Два старика и нотариус, которых неуместная фраза матери поразила меньше, нежели моя выходка, и которые в конечном счете находили менее позорным отсутствие материнского инстинкта, чем неуважение к деньгам, продолжали бросать на меня обеспокоенные снисходительные взгляды.
– Хорошо, я сделаю то, что ты хочешь! – сказала я матери. – Я сделаю, что ты хочешь…
И, поддавшись своему воображению, я раскинула руки в отчаянном порыве, означавшем: «Спешите! Спешите ко мне! Спешите, самые отвратительные старики, спешите, самые ужасные черные, самые чудовищные индейцы, спешите, хромые, увечные, идиоты, спешите воспользоваться моим юным телом и моей глубокой сущностью, спешите! Надругайтесь надо мной! Унизьте меня! Втопчите меня в грязь, наконец!»

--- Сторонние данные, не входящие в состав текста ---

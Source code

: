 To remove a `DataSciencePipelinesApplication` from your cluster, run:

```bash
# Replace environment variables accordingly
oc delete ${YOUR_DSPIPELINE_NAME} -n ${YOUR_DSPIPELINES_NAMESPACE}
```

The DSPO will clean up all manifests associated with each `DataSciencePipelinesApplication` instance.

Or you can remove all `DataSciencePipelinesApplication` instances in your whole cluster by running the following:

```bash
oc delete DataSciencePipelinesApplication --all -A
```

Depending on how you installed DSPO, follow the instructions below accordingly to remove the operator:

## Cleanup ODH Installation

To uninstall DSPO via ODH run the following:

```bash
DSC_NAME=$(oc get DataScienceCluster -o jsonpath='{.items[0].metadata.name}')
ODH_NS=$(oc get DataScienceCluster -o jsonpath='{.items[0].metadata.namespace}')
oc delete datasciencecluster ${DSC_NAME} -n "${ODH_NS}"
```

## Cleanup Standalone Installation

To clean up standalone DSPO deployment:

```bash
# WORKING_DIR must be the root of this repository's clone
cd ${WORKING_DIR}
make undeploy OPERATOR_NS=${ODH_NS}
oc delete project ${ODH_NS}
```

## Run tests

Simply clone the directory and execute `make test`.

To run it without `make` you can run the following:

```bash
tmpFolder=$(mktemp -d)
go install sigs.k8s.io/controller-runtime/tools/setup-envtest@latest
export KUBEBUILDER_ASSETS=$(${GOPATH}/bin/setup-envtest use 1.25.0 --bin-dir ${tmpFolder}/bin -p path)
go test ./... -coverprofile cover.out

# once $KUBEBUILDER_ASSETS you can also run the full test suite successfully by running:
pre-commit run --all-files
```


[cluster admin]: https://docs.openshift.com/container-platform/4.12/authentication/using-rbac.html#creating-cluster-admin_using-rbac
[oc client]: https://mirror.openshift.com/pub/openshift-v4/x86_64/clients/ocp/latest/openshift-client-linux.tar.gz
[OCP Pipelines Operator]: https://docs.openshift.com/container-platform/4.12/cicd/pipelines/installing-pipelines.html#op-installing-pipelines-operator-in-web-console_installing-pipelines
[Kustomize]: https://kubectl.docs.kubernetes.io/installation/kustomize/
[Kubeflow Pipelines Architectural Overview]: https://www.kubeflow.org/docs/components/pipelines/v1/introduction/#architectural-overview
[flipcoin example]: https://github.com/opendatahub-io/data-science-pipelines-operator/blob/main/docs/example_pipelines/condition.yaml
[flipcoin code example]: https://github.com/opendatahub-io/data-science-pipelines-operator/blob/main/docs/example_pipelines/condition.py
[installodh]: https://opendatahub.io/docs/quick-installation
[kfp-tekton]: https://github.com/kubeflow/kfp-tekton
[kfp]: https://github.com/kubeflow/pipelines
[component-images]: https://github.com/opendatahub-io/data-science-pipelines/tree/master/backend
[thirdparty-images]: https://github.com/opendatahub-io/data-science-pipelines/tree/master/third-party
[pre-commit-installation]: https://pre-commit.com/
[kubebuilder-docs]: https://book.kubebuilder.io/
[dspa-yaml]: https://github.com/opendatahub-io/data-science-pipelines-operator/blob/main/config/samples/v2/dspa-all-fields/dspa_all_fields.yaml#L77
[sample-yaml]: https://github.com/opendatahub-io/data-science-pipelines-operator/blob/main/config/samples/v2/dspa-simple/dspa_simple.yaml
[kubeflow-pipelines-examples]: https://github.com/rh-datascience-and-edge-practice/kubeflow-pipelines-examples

Разумеется, я в это не верила и вовсе не представляла себя ни в грязи, ни в объятиях какого-нибудь отталкивающего калифа. Тем не менее в голосе моем, должно быть, проскальзывали нотки горя, истинного горя, потому что Морни, с задумчивым раздосадованным видом рассеянно куривший сигару, повернулся к собранию и, взяв шляпу, словно человек, которого утомило невольное присутствие при столь гнусной и вместе с тем мелкобуржуазной сцене, бросил, как будто ни к кому не обращаясь, фразу, вероятно, слегка удивившую окружающих и определившую всю мою жизнь, он сказал:
– Возможно, эта девочка годится для театра? Пускай займется этим!
И он ушел. Ушел поспешно, торопясь, видно, в другую гостиную, принадлежавшую другой особе, другой герцогине, настоящей, у которой тоже, очевидно, были семейные проблемы, но, будучи вполне достойной замужней дамой, она, по крайней мере, умела соблюдать приличия, касаясь лишь проблем, связанных с жизнью куртизанки. Милейший Пруст, которого я раз или два встречала у Грамонов, причем иногда вместе с моим милым Монтескью, плутишкой Монтескью, так вот, милейший Пруст, такой бледный и такой любезный, такой деликатный бедняга, прекрасно, мне кажется, рассказывает об этом в одной из своих замысловатых и поучительных книг, которую, увы, я не успела дочитать, прежде чем уйти.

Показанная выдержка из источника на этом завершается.